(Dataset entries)
────
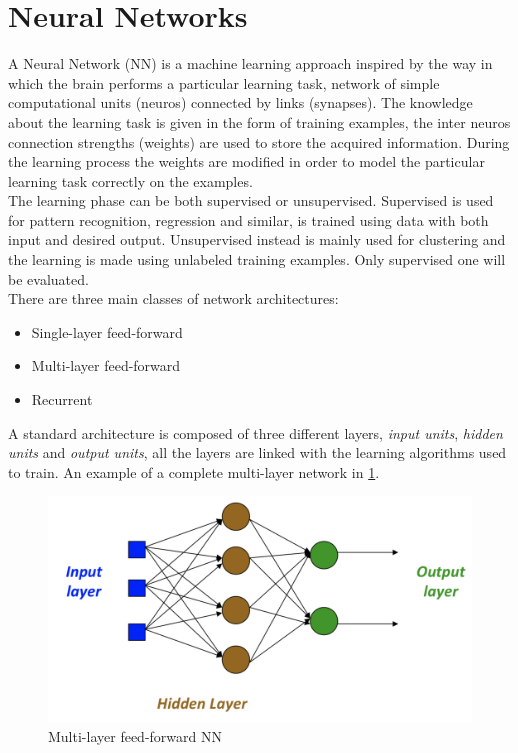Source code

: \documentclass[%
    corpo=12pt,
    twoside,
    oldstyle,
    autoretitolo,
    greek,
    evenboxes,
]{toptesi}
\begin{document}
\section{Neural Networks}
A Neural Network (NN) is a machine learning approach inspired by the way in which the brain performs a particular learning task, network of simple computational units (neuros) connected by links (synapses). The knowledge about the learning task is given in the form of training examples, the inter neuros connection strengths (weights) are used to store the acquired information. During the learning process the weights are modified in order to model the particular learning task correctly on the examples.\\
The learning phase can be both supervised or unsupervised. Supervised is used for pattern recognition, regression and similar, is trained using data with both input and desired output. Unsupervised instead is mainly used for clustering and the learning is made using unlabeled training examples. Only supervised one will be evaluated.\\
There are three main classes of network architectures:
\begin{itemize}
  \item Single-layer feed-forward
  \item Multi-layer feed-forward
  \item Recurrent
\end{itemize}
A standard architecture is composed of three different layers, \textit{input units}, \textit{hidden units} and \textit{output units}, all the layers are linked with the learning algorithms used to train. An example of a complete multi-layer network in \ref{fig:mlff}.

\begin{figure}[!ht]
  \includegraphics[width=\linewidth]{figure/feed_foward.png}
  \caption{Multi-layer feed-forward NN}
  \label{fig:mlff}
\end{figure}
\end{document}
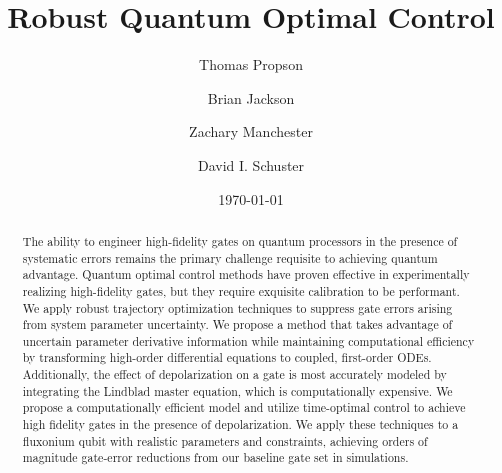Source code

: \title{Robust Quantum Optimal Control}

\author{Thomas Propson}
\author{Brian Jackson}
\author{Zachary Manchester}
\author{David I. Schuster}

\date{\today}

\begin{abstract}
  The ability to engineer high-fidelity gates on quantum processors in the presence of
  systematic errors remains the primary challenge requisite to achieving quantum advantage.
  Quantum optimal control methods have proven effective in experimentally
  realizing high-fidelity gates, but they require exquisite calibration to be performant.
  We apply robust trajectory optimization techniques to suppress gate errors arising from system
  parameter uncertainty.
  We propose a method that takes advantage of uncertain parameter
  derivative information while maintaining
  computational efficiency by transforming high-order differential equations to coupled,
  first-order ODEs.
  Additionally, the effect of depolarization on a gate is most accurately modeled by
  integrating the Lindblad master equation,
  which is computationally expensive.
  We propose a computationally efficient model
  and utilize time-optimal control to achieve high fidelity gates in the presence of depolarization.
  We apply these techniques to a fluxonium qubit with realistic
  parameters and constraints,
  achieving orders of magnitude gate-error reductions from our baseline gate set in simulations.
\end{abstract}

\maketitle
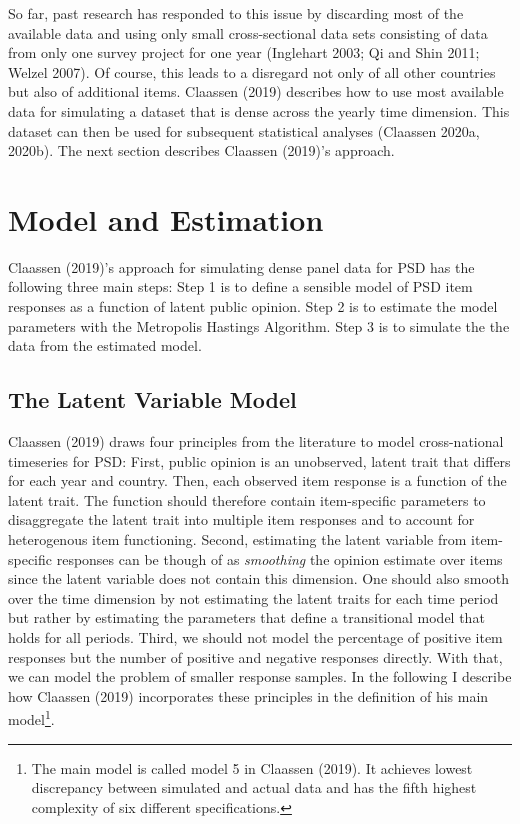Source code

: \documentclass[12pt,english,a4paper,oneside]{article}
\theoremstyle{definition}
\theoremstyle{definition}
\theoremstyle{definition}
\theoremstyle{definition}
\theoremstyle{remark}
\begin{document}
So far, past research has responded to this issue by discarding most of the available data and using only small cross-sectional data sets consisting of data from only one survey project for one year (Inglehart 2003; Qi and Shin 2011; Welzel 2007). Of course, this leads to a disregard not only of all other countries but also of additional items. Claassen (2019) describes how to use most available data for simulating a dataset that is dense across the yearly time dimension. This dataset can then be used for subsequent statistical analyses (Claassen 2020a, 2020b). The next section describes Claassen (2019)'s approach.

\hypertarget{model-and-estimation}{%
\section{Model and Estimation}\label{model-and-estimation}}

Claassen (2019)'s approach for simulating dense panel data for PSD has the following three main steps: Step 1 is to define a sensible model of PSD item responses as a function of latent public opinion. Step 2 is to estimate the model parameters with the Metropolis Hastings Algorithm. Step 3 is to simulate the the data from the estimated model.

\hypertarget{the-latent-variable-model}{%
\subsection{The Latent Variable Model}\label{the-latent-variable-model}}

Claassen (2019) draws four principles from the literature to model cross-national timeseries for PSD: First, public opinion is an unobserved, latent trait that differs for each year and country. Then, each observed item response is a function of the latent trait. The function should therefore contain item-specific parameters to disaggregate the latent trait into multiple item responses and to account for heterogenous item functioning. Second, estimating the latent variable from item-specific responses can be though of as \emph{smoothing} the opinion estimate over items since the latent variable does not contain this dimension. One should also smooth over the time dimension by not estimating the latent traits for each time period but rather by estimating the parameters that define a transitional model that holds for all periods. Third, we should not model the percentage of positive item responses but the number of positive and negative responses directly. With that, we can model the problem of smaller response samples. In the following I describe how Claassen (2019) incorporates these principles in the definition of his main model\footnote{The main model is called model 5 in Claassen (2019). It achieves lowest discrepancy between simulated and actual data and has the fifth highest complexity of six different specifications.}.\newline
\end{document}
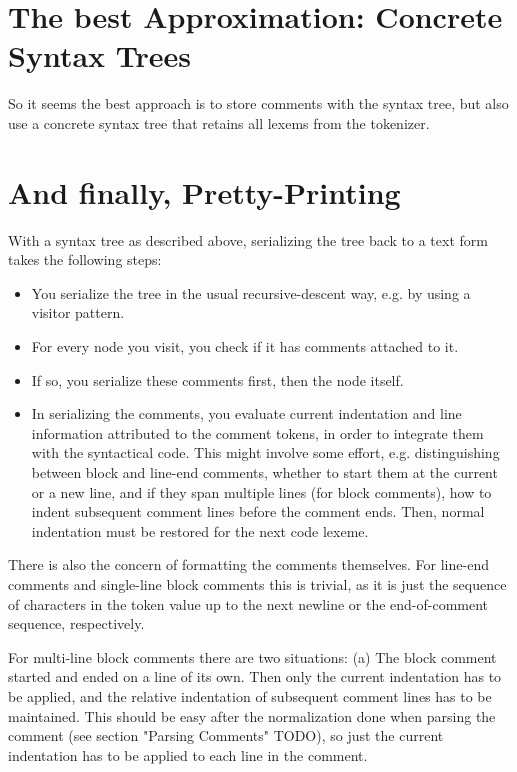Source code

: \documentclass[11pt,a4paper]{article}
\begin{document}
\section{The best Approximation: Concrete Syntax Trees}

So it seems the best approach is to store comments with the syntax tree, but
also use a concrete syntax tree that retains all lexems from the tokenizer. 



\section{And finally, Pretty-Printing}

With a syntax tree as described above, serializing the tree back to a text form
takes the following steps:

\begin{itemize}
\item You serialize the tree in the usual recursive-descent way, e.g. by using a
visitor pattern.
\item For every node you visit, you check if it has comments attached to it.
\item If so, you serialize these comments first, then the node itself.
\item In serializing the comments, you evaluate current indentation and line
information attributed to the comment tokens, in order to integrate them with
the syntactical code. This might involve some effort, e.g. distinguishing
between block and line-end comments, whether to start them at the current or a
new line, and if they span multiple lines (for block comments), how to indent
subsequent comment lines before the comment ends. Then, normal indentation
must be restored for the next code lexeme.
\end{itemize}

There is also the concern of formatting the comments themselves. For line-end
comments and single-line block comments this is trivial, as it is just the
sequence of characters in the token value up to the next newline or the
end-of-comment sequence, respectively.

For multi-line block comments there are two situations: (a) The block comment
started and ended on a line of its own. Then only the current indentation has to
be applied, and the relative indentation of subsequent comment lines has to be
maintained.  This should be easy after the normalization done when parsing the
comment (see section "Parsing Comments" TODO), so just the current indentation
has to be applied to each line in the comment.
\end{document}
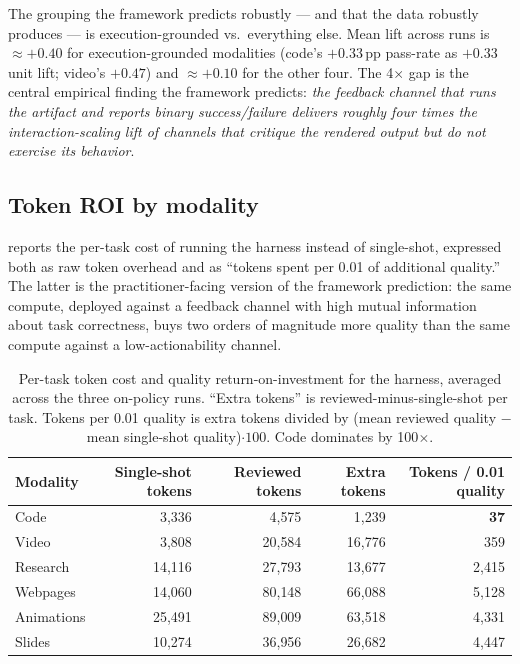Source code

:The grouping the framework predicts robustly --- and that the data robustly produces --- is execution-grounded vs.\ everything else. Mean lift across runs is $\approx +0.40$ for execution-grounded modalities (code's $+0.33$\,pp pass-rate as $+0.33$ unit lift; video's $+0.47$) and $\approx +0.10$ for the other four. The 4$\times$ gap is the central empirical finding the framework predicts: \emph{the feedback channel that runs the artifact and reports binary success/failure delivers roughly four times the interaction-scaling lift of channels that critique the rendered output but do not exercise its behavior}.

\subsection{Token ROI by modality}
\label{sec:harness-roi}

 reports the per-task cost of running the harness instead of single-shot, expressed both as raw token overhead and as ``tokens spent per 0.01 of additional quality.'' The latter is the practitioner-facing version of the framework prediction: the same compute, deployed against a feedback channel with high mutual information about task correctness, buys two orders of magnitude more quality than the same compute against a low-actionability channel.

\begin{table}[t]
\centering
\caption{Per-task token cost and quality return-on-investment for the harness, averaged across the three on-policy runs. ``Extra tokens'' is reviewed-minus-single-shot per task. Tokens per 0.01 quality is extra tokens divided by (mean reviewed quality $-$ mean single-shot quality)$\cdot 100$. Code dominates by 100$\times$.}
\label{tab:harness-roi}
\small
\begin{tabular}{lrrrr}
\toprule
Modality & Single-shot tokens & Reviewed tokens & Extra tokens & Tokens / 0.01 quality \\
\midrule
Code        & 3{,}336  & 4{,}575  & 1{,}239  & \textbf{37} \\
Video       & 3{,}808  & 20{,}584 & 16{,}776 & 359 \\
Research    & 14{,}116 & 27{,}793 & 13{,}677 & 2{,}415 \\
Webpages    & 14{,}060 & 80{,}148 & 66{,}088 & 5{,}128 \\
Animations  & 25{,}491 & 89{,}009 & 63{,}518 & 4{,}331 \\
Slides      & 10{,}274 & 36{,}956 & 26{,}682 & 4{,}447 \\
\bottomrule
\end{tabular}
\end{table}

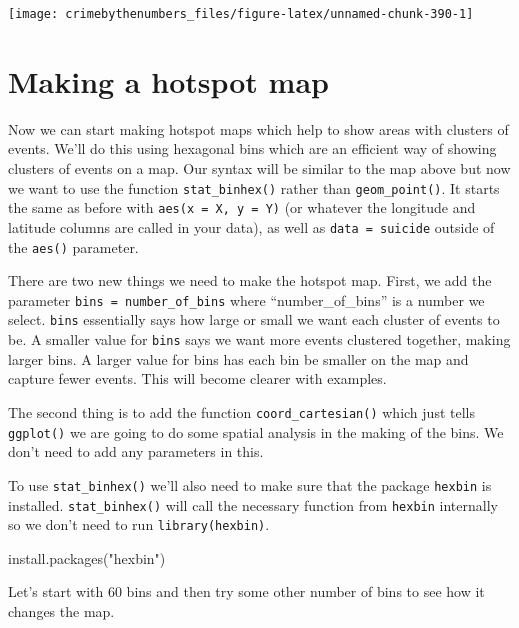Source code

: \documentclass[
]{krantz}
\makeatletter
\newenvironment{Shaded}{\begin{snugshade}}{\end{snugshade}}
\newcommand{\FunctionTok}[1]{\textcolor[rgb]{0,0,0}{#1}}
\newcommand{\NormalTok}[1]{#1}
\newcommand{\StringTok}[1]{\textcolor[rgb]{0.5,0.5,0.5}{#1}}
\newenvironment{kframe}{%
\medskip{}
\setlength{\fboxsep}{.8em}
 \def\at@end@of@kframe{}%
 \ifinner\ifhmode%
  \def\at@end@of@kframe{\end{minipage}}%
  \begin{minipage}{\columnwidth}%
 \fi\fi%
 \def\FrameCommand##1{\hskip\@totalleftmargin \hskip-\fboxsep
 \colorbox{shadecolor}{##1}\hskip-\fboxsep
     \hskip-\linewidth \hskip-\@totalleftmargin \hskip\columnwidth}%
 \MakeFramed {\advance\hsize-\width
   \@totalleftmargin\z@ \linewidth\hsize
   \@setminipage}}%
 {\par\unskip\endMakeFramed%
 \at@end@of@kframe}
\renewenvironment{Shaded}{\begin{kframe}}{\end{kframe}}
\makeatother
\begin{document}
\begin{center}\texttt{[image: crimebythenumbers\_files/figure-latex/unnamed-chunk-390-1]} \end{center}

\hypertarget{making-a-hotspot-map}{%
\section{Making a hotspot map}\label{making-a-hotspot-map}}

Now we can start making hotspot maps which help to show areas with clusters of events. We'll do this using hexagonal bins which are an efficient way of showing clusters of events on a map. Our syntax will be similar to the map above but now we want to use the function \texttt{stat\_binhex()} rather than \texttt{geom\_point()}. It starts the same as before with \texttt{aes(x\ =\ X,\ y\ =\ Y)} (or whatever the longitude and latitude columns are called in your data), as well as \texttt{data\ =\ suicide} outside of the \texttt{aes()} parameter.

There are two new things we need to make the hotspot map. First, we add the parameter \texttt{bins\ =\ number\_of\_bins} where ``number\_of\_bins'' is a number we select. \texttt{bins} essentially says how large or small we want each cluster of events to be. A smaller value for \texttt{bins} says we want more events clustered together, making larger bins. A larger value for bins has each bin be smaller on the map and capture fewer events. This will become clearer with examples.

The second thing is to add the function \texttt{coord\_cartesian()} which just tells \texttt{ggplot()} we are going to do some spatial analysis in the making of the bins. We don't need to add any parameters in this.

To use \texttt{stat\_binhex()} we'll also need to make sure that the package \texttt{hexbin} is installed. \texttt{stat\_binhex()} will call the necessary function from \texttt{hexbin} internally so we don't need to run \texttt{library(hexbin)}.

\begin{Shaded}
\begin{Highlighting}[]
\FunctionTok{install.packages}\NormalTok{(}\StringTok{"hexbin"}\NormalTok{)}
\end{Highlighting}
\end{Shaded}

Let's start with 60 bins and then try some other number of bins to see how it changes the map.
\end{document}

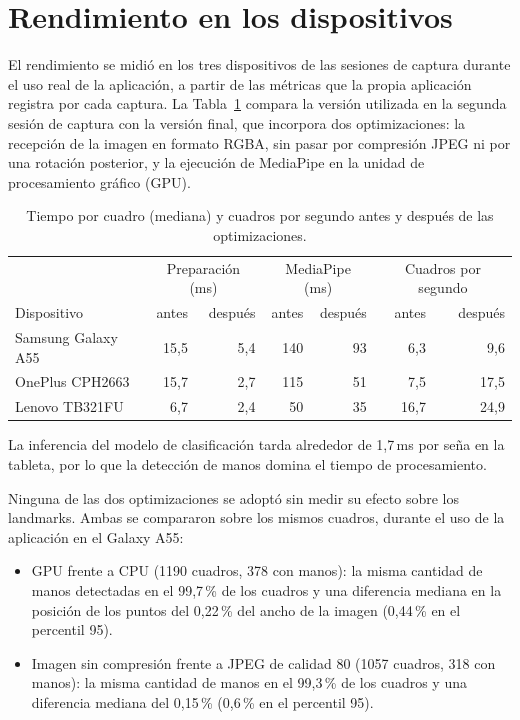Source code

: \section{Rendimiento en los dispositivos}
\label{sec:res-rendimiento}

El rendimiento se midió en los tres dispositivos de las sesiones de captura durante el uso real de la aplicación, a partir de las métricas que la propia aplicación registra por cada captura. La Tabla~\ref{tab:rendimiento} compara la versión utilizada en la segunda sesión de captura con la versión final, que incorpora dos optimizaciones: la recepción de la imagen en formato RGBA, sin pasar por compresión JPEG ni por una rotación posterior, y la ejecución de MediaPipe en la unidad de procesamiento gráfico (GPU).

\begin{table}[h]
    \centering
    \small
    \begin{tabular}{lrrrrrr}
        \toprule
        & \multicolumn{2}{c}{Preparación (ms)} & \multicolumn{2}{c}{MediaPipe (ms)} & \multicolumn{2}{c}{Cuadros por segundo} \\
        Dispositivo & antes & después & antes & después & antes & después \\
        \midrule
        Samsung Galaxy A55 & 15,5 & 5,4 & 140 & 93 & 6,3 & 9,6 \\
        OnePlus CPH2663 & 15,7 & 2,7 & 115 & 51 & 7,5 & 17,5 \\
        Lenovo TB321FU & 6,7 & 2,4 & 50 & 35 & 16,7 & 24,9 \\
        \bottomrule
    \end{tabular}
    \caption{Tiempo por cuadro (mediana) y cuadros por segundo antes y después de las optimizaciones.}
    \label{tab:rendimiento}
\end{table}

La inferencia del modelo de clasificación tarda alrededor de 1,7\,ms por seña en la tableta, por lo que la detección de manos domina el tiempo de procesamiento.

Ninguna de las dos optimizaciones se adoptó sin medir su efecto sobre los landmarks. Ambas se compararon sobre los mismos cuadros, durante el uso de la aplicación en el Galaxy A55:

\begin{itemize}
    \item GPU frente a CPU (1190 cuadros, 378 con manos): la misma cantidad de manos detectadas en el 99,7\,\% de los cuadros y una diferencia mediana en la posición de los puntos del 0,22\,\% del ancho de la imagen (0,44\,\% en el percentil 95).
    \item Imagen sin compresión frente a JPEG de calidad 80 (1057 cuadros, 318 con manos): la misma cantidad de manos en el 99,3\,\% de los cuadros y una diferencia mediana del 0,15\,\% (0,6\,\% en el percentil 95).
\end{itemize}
────
Problem to work on
What you return must match the lines from the top of the data through the line with "A Neural Network" exactly, with the pictures removed.

Task answer
Source code

: \documentclass[%
    corpo=12pt,
    twoside,
    oldstyle,
    autoretitolo,
    greek,
    evenboxes,
]{toptesi}
\begin{document}
\section{Neural Networks}
A Neural Network (NN) is a machine learning approach inspired by the way in which the brain performs a particular learning task, network of simple computational units (neuros) connected by links (synapses). The knowledge about the learning task is given in the form of training examples, the inter neuros connection strengths (weights) are used to store the acquired information. During the learning process the weights are modified in order to model the particular learning task correctly on the examples.\\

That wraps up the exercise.